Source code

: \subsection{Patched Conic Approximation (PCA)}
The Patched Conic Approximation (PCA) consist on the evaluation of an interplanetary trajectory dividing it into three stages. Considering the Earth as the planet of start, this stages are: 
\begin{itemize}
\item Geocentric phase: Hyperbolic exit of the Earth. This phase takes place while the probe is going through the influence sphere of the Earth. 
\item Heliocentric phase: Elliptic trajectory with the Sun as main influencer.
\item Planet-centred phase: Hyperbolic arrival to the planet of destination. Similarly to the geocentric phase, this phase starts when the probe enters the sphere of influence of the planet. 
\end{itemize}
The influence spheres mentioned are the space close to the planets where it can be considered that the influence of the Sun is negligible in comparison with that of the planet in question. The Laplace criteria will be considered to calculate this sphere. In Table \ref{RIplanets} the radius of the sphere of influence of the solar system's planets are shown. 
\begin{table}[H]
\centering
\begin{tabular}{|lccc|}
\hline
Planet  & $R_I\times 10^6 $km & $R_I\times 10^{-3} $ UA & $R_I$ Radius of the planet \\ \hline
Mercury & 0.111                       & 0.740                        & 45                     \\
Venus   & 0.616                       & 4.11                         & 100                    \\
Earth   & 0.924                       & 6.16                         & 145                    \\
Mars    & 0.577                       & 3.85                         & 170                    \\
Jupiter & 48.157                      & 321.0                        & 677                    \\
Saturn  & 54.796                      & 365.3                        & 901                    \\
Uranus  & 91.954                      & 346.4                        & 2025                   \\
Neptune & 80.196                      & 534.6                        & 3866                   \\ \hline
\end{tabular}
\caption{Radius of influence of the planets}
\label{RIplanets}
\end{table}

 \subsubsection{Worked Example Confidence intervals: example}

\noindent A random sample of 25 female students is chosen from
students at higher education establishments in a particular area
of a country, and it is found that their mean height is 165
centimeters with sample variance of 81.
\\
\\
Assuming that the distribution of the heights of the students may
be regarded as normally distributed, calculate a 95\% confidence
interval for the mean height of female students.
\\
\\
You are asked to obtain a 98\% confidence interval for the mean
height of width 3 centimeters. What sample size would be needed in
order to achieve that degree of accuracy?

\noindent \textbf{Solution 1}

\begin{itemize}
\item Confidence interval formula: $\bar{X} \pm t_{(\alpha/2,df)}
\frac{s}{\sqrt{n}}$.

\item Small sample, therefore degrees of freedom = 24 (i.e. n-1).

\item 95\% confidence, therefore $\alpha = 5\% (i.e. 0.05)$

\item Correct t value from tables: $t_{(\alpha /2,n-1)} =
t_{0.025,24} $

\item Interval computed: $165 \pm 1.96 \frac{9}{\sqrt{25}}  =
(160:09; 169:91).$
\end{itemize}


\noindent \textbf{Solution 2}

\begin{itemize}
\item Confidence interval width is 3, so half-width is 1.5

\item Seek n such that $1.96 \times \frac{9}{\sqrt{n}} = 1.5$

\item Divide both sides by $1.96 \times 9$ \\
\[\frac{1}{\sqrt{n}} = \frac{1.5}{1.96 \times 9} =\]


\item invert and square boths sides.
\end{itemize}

:::::

[EXERCISE DESCRIPTION]: Find the string "hline" in the entries above. Copy each line where it occurs.

[ANSWER TO THIS PROBLEM]:
\hline
Planet  & $R_I\times 10^6 $km & $R_I\times 10^{-3} $ UA & $R_I$ Radius of the planet \\ \hline
Neptune & 80.196                      & 534.6                        & 3866                   \\ \hline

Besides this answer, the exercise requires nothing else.